Residents of eastern Nebraska and western Iowa awoke Sunday morning to find 2 to 3 inches of snow on the ground, and a meteorologist said cold weather will keep on coming.
“We’re seeing large-scale weather patterns that we usually don’t see in the spring,” said Evan Duffey of AccuWeather. “Left over from the winter is an active jet stream and it’s taking longer than usual to calm down. There’s a lot of strange things going on because the jet stream has been so active.”
Active enough over the past 24 hours to leave 4.5 inches of snow in Norfolk, 4 inches in Stanton and 4.7 inches in Kearney. In Iowa, Sioux City, reported 5.2 inches of snow and Mondamin recorded 4 inches.
Although the Nebraska City region received only around an inch, blowing snow still reduced visibility Saturday night.
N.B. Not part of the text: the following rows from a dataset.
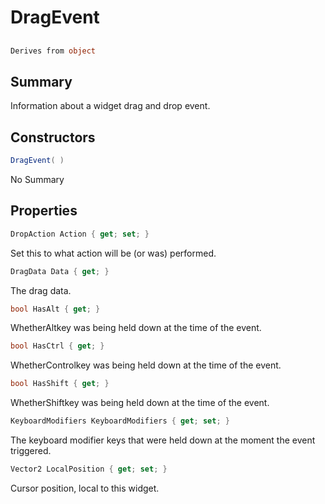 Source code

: # DragEvent

## 
```c#
Derives from object
```

## Summary

Information about a widget drag and drop event.
## Constructors

```c#
DragEvent( ) 
```
No Summary
## Properties

```c#
DropAction Action { get; set; } 
```
Set this to what action will be (or was) performed.
```c#
DragData Data { get; } 
```
The drag data.
```c#
bool HasAlt { get; } 
```
WhetherAltkey was being held down at the time of the event.
```c#
bool HasCtrl { get; } 
```
WhetherControlkey was being held down at the time of the event.
```c#
bool HasShift { get; } 
```
WhetherShiftkey was being held down at the time of the event.
```c#
KeyboardModifiers KeyboardModifiers { get; set; } 
```
The keyboard modifier keys that were held down at the moment the event triggered.
```c#
Vector2 LocalPosition { get; set; } 
```
Cursor position, local to this widget.
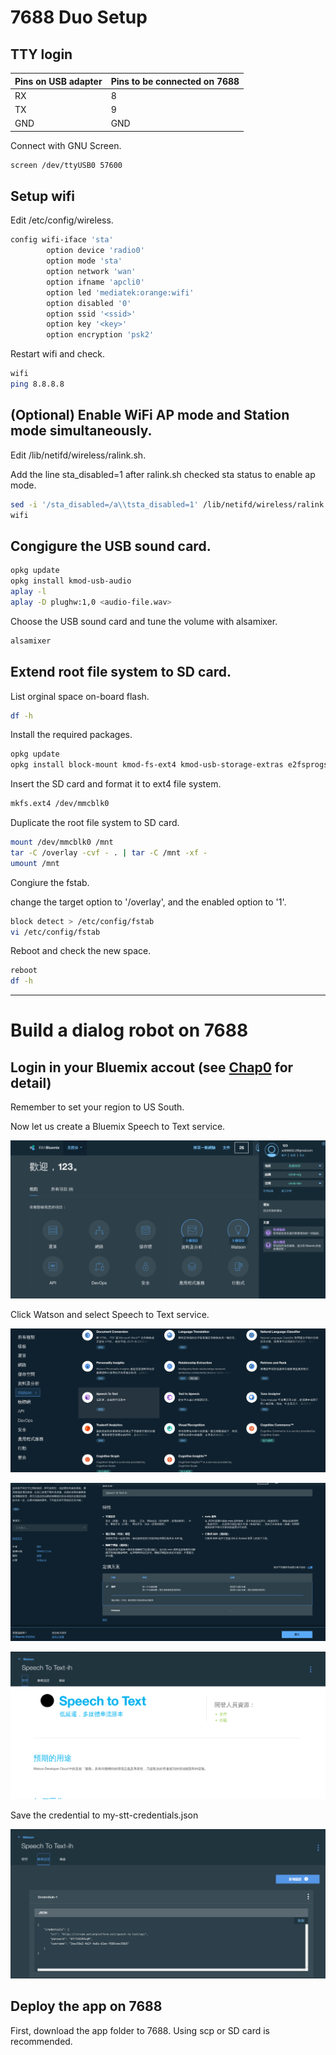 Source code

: # 7688 Duo Setup

## TTY login

|Pins on USB adapter|Pins to be connected on 7688|
|-------------------|----------------------------|
|RX  			    |8 						     |
|TX                 |9                           |
|GND                |GND                         |

Connect with GNU Screen.

```sh
screen /dev/ttyUSB0 57600
```

## Setup wifi 

Edit /etc/config/wireless.

```sh
config wifi-iface 'sta'
        option device 'radio0'
        option mode 'sta'
        option network 'wan'
        option ifname 'apcli0'
        option led 'mediatek:orange:wifi'
        option disabled '0'
        option ssid '<ssid>'
        option key '<key>'
        option encryption 'psk2'
```

Restart wifi and check.

```sh
wifi
ping 8.8.8.8
```

## (Optional) Enable WiFi AP mode and Station mode simultaneously.

Edit /lib/netifd/wireless/ralink.sh. 

Add the line sta_disabled=1 after ralink.sh checked sta status to enable ap mode.

```sh
sed -i '/sta_disabled=/a\\tsta_disabled=1' /lib/netifd/wireless/ralink.sh
wifi
```

## Congigure the USB sound card.

```sh
opkg update
opkg install kmod-usb-audio
aplay -l
aplay -D plughw:1,0 <audio-file.wav>
```

Choose the USB sound card and tune the volume with alsamixer.

```sh
alsamixer
```

## Extend root file system to SD card.


List orginal space on-board flash.

```sh
df -h
```

Install the required packages.

```sh
opkg update
opkg install block-mount kmod-fs-ext4 kmod-usb-storage-extras e2fsprogs fdisk
```

Insert the SD card and format it to ext4 file system.

```sh
mkfs.ext4 /dev/mmcblk0
```

Duplicate the root file system to SD card.

```sh
mount /dev/mmcblk0 /mnt
tar -C /overlay -cvf - . | tar -C /mnt -xf -
umount /mnt
```

Congiure the fstab.

change the target option to '/overlay', and the enabled option to '1'.

```sh
block detect > /etc/config/fstab
vi /etc/config/fstab
```

Reboot and check the new space.

```sh
reboot
df -h
```


---------------------------------------------------------

# Build a dialog robot on 7688


## Login in your Bluemix accout (see [Chap0](../chap0) for detail)

Remember to set your region to US South.

Now let us create a Bluemix Speech to Text service.

![account](pic/account.png)

Click Watson and select Speech to Text service.

![stt](pic/stt.png)

![stt-2](pic/stt-2.png)

![stt-3](pic/stt-3.png)

Save the credential to my-stt-credentials.json

![cred](pic/cred.png)


## Deploy the app on 7688

First, download the app folder to 7688. Using scp or SD card is recommended.






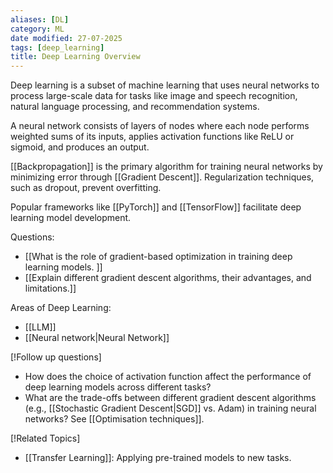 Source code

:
 ```yaml
---
aliases: [DL]
category: ML
date modified: 27-07-2025
tags: [deep_learning]
title: Deep Learning Overview
---
```

 Deep learning is a subset of machine learning that uses neural networks to process large-scale data for tasks like image and speech recognition, natural language processing, and recommendation systems. 
 
 A neural network consists of layers of nodes where each node performs weighted sums of its inputs, applies activation functions like ReLU or sigmoid, and produces an output. 
 
 [[Backpropagation]] is the primary algorithm for training neural networks by minimizing error through [[Gradient Descent]]. Regularization techniques, such as dropout, prevent overfitting. 
 
 Popular frameworks like [[PyTorch]] and [[TensorFlow]] facilitate deep learning model development.

Questions:
- [[What is the role of gradient-based optimization in training deep learning models. ]]
- [[Explain different gradient descent algorithms, their advantages, and limitations.]]

Areas of Deep Learning:
- [[LLM]]
- [[Neural network|Neural Network]]


[!Follow up questions]
 - How does the choice of activation function affect the performance of deep learning models across different tasks?
 - What are the trade-offs between different gradient descent algorithms (e.g., [[Stochastic Gradient Descent|SGD]] vs. Adam) in training neural networks? See [[Optimisation techniques]].

[!Related Topics]
 - [[Transfer Learning]]: Applying pre-trained models to new tasks.

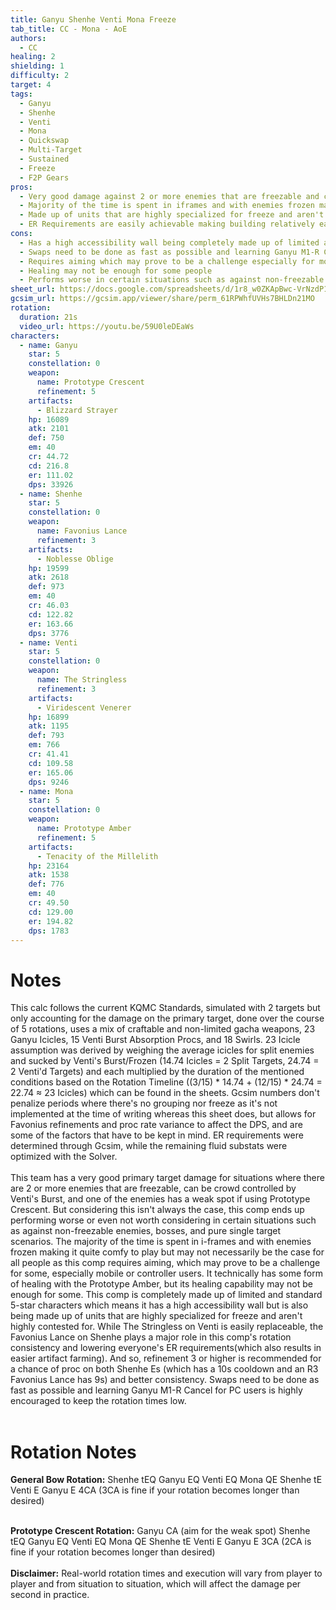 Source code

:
 ```yaml
---
title: Ganyu Shenhe Venti Mona Freeze
tab_title: CC - Mona - AoE
authors:
  - CC
healing: 2
shielding: 1
difficulty: 2
target: 4
tags:
  - Ganyu
  - Shenhe
  - Venti
  - Mona
  - Quickswap
  - Multi-Target
  - Sustained
  - Freeze
  - F2P Gears
pros:
  - Very good damage against 2 or more enemies that are freezable and can be crowd controlled by Venti's Burst
  - Majority of the time is spent in iframes and with enemies frozen making it very comfy
  - Made up of units that are highly specialized for freeze and aren't highly contested for as a result
  - ER Requirements are easily achievable making building relatively easier
cons:
  - Has a high accessibility wall being completely made up of limited and standard 5-star characters   
  - Swaps need to be done as fast as possible and learning Ganyu M1-R Cancel (for PC users) is highly encouraged to keep the rotation times low
  - Requires aiming which may prove to be a challenge especially for mobile and controller users
  - Healing may not be enough for some people
  - Performs worse in certain situations such as against non-freezable enemies, bosses, and pure single target scenarios
sheet_url: https://docs.google.com/spreadsheets/d/1r8_w0ZKApBwc-VrNzdP1811syBvoNbgIPCNHMyzlwY4/edit#gid=1035782785
gcsim_url: https://gcsim.app/viewer/share/perm_61RPWhfUVHs7BHLDn21MO
rotation:
  duration: 21s
  video_url: https://youtu.be/59U0leDEaWs
characters:
  - name: Ganyu
    star: 5
    constellation: 0
    weapon:
      name: Prototype Crescent
      refinement: 5
    artifacts:
      - Blizzard Strayer
    hp: 16089
    atk: 2101
    def: 750
    em: 40
    cr: 44.72
    cd: 216.8
    er: 111.02
    dps: 33926
  - name: Shenhe
    star: 5
    constellation: 0
    weapon:
      name: Favonius Lance
      refinement: 3
    artifacts:
      - Noblesse Oblige
    hp: 19599
    atk: 2618
    def: 973
    em: 40
    cr: 46.03
    cd: 122.82
    er: 163.66
    dps: 3776
  - name: Venti
    star: 5
    constellation: 0
    weapon:
      name: The Stringless
      refinement: 3
    artifacts:
      - Viridescent Venerer
    hp: 16899
    atk: 1195
    def: 793
    em: 766
    cr: 41.41
    cd: 109.58
    er: 165.06
    dps: 9246
  - name: Mona
    star: 5
    constellation: 0
    weapon:
      name: Prototype Amber
      refinement: 5
    artifacts:
      - Tenacity of the Millelith
    hp: 23164
    atk: 1538
    def: 776
    em: 40
    cr: 49.50
    cd: 129.00
    er: 194.82
    dps: 1783
---
```

 
# **Notes**

This calc follows the current KQMC Standards, simulated with 2 targets but only accounting for the damage on the primary target, done over the course of 5 rotations, uses a mix of craftable and non-limited gacha weapons, 23 Ganyu Icicles, 15 Venti Burst Absorption Procs, and 18 Swirls. 23 Icicle assumption was derived by weighing the average icicles for split enemies and sucked by Venti's Burst/Frozen (14.74 Icicles = 2 Split Targets, 24.74 = 2 Venti'd Targets) and each multiplied by the duration of the mentioned conditions based on the Rotation Timeline ((3/15) * 14.74 + (12/15) * 24.74 = 22.74 ≈ 23 Icicles) which can be found in the sheets. Gcsim numbers don't penalize periods where there's no grouping nor freeze as it's not implemented at the time of writing whereas this sheet does, but allows for Favonius refinements and proc rate variance to affect the DPS, and are some of the factors that have to be kept in mind. ER requirements were determined through Gcsim, while the remaining fluid substats were optimized with the Solver.
<br></br>
This team has a very good primary target damage for situations where there are 2 or more enemies that are freezable, can be crowd controlled by Venti's Burst, and one of the enemies has a weak spot if using Prototype Crescent. But considering this isn't always the case, this comp ends up performing worse or even not worth considering in certain situations such as against non-freezable enemies, bosses, and pure single target scenarios. The majority of the time is spent in i-frames and with enemies frozen making it quite comfy to play but may not necessarily be the case for all people as this comp requires aiming, which may prove to be a challenge for some, especially mobile or controller users. It technically has some form of healing with the Prototype Amber, but its healing capability may not be enough for some. This comp is completely made up of limited and standard 5-star characters which means it has a high accessibility wall but is also being made up of units that are highly specialized for freeze and aren't highly contested for. While The Stringless on Venti is easily replaceable, the Favonius Lance on Shenhe plays a major role in this comp's rotation consistency and lowering everyone's ER requirements(which also results in easier artifact farming). And so, refinement 3 or higher is recommended for a chance of proc on both Shenhe Es (which has a 10s cooldown and an R3 Favonius Lance has 9s) and better consistency. Swaps need to be done as fast as possible and learning Ganyu M1-R Cancel for PC users is highly encouraged to keep the rotation times low.
<br></br>
# **Rotation Notes**
 
**General Bow Rotation:**
Shenhe tEQ
Ganyu EQ
Venti EQ
Mona QE
Shenhe tE
Venti E
Ganyu E 4CA (3CA is fine if your rotation becomes longer than desired)
<br></br>

**Prototype Crescent Rotation:**
Ganyu CA (aim for the weak spot)
Shenhe tEQ
Ganyu EQ
Venti EQ
Mona QE
Shenhe tE
Venti E
Ganyu E 3CA (2CA is fine if your rotation becomes longer than desired)
<br></br>
**Disclaimer:** Real-world rotation times and execution will vary from player to player and from situation to situation, which will affect the damage per second in practice. 
  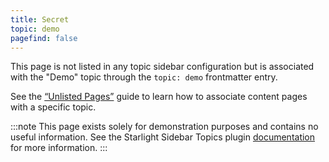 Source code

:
 ```yaml
---
title: Secret
topic: demo
pagefind: false
---
```


This page is not listed in any topic sidebar configuration but is associated with the "Demo" topic through the `topic: demo` frontmatter entry.

See the [“Unlisted Pages”](/docs/guides/unlisted-pages) guide to learn how to associate content pages with a specific topic.

:::note
This page exists solely for demonstration purposes and contains no useful information.
See the Starlight Sidebar Topics plugin [documentation](/docs/getting-started/) for more information.
:::
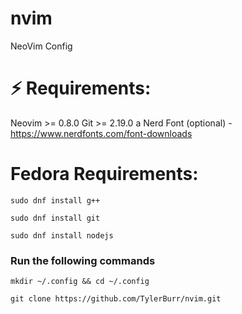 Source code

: # nvim
NeoVim Config
 
# ⚡️ Requirements:
Neovim >= 0.8.0
Git >= 2.19.0
a Nerd Font (optional) - https://www.nerdfonts.com/font-downloads

# Fedora Requirements:
```sudo dnf install g++```

```sudo dnf install git```

```sudo dnf install nodejs```


### Run the following commands

```mkdir ~/.config && cd ~/.config```

```git clone https://github.com/TylerBurr/nvim.git```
Streets were slick, and bridges were icy.
A vehicle slid into a Nebraska State Patrol cruiser on westbound Interstate 80 near I Street about 10:40 p.m. No injuries were reported.
The reason for our recent not-so-springlike weather? The jet stream is pulling air from different places and when those air masses collide — watch out. Cold air coming down from the Dakotas is expected to meet warm air moving up from New Mexico and Texas on Friday night.
“That will bring more snow into Nebraska late Friday and early Saturday,” Duffey said. “It looks like it will be a light accumulation, though.”
The weather will improve in the short term, he said, with a high temperature of 47 predicted Monday “when the sun comes back out.” Still, that will be well below the average temperature of 64 for mid-April.
“Tuesday will be better with a high (temperature) pushing close to 60 degrees,” he said. “But Wednesday there will be another cold front with high temps largely in the 30s and winds gusting from 20 to 30 mph.”
The high temperatures Thursday and Friday are expected to be in the 50s, Duffey said. Just when things are looking sunny, the jet stream is expected to bring more rain mixed with snow Friday night into Saturday.
“It’s just going to take some time to balance out the jet stream,” he said. “The long-range forecast is for May to be cooler than normal. In general, it’s going to be cooler than normal all spring.”
Records for cold temperatures have been falling across Nebraska, according to the National Weather Service. On Saturday, Grand Island and Hastings shattered daily records for the coldest April 14 high temperature. Grand Island’s high was 31 degrees. The previous record was 35 in 1986.
Hastings’ high was 30. The previous record was 40, set in 1993.